■ **Task to complete**
Every record must be restated exactly as written.
[Record set Boundary: Start]
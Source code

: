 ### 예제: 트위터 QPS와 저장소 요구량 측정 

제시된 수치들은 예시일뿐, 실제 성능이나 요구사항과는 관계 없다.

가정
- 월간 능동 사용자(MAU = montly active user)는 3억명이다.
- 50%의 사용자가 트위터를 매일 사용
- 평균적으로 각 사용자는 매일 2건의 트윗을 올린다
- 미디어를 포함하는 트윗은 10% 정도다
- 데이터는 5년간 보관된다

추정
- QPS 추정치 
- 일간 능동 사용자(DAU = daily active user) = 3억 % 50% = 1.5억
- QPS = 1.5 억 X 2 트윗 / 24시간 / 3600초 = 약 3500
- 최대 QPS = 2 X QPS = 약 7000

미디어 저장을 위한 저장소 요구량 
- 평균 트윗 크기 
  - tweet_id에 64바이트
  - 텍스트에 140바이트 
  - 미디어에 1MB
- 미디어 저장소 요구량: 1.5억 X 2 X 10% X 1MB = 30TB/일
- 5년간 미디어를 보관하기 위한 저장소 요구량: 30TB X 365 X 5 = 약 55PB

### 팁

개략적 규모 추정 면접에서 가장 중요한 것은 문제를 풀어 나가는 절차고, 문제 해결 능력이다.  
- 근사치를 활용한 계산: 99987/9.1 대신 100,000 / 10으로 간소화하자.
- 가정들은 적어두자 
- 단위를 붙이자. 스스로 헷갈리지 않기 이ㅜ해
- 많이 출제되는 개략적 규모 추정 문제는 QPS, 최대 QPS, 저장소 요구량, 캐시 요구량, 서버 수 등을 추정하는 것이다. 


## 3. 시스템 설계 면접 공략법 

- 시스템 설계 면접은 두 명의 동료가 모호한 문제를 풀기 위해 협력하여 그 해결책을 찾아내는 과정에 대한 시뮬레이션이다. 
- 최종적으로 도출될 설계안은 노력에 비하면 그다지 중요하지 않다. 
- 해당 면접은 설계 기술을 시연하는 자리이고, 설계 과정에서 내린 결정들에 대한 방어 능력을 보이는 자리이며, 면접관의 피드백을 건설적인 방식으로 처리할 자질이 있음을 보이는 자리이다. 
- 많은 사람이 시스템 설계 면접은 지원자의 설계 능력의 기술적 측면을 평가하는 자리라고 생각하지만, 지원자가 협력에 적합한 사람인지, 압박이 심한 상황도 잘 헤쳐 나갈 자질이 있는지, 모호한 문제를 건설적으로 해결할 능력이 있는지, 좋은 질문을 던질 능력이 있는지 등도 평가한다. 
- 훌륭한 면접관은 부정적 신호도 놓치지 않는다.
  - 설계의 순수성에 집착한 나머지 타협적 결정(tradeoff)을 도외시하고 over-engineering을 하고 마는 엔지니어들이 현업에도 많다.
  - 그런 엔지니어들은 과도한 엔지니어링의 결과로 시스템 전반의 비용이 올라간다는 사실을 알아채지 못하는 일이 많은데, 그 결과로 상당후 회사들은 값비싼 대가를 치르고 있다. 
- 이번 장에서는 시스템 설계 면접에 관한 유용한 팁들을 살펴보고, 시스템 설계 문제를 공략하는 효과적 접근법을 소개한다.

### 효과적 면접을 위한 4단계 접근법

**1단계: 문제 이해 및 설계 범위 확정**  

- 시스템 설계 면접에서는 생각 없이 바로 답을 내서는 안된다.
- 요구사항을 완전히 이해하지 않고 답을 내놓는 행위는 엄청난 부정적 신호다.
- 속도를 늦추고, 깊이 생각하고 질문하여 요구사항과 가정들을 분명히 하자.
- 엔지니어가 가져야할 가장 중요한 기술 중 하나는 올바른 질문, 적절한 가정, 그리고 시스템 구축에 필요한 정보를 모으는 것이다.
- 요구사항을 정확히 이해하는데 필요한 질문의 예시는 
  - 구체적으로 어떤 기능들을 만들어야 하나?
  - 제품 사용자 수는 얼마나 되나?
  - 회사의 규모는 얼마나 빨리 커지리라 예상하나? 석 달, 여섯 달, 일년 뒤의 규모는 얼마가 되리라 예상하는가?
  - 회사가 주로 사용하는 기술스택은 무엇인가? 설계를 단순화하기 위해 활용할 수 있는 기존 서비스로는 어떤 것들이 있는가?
[Record set Boundary: End]
■ **Answer space**
Source code

: ### 예제: 트위터 QPS와 저장소 요구량 측정 

제시된 수치들은 예시일뿐, 실제 성능이나 요구사항과는 관계 없다.

가정
- 월간 능동 사용자(MAU = montly active user)는 3억명이다.
- 50%의 사용자가 트위터를 매일 사용
- 평균적으로 각 사용자는 매일 2건의 트윗을 올린다
- 미디어를 포함하는 트윗은 10% 정도다
- 데이터는 5년간 보관된다

추정
- QPS 추정치 
- 일간 능동 사용자(DAU = daily active user) = 3억 % 50% = 1.5억
- QPS = 1.5 억 X 2 트윗 / 24시간 / 3600초 = 약 3500
- 최대 QPS = 2 X QPS = 약 7000

미디어 저장을 위한 저장소 요구량 
- 평균 트윗 크기 
  - tweet_id에 64바이트
  - 텍스트에 140바이트 
  - 미디어에 1MB
- 미디어 저장소 요구량: 1.5억 X 2 X 10% X 1MB = 30TB/일
- 5년간 미디어를 보관하기 위한 저장소 요구량: 30TB X 365 X 5 = 약 55PB

### 팁

개략적 규모 추정 면접에서 가장 중요한 것은 문제를 풀어 나가는 절차고, 문제 해결 능력이다.  
- 근사치를 활용한 계산: 99987/9.1 대신 100,000 / 10으로 간소화하자.
- 가정들은 적어두자 
- 단위를 붙이자. 스스로 헷갈리지 않기 이ㅜ해
- 많이 출제되는 개략적 규모 추정 문제는 QPS, 최대 QPS, 저장소 요구량, 캐시 요구량, 서버 수 등을 추정하는 것이다. 


## 3. 시스템 설계 면접 공략법 

- 시스템 설계 면접은 두 명의 동료가 모호한 문제를 풀기 위해 협력하여 그 해결책을 찾아내는 과정에 대한 시뮬레이션이다. 
- 최종적으로 도출될 설계안은 노력에 비하면 그다지 중요하지 않다. 
- 해당 면접은 설계 기술을 시연하는 자리이고, 설계 과정에서 내린 결정들에 대한 방어 능력을 보이는 자리이며, 면접관의 피드백을 건설적인 방식으로 처리할 자질이 있음을 보이는 자리이다. 
- 많은 사람이 시스템 설계 면접은 지원자의 설계 능력의 기술적 측면을 평가하는 자리라고 생각하지만, 지원자가 협력에 적합한 사람인지, 압박이 심한 상황도 잘 헤쳐 나갈 자질이 있는지, 모호한 문제를 건설적으로 해결할 능력이 있는지, 좋은 질문을 던질 능력이 있는지 등도 평가한다. 
- 훌륭한 면접관은 부정적 신호도 놓치지 않는다.
  - 설계의 순수성에 집착한 나머지 타협적 결정(tradeoff)을 도외시하고 over-engineering을 하고 마는 엔지니어들이 현업에도 많다.
  - 그런 엔지니어들은 과도한 엔지니어링의 결과로 시스템 전반의 비용이 올라간다는 사실을 알아채지 못하는 일이 많은데, 그 결과로 상당후 회사들은 값비싼 대가를 치르고 있다. 
- 이번 장에서는 시스템 설계 면접에 관한 유용한 팁들을 살펴보고, 시스템 설계 문제를 공략하는 효과적 접근법을 소개한다.

### 효과적 면접을 위한 4단계 접근법

**1단계: 문제 이해 및 설계 범위 확정**  

- 시스템 설계 면접에서는 생각 없이 바로 답을 내서는 안된다.
- 요구사항을 완전히 이해하지 않고 답을 내놓는 행위는 엄청난 부정적 신호다.
- 속도를 늦추고, 깊이 생각하고 질문하여 요구사항과 가정들을 분명히 하자.
- 엔지니어가 가져야할 가장 중요한 기술 중 하나는 올바른 질문, 적절한 가정, 그리고 시스템 구축에 필요한 정보를 모으는 것이다.
- 요구사항을 정확히 이해하는데 필요한 질문의 예시는 
  - 구체적으로 어떤 기능들을 만들어야 하나?
  - 제품 사용자 수는 얼마나 되나?
  - 회사의 규모는 얼마나 빨리 커지리라 예상하나? 석 달, 여섯 달, 일년 뒤의 규모는 얼마가 되리라 예상하는가?
  - 회사가 주로 사용하는 기술스택은 무엇인가? 설계를 단순화하기 위해 활용할 수 있는 기존 서비스로는 어떤 것들이 있는가?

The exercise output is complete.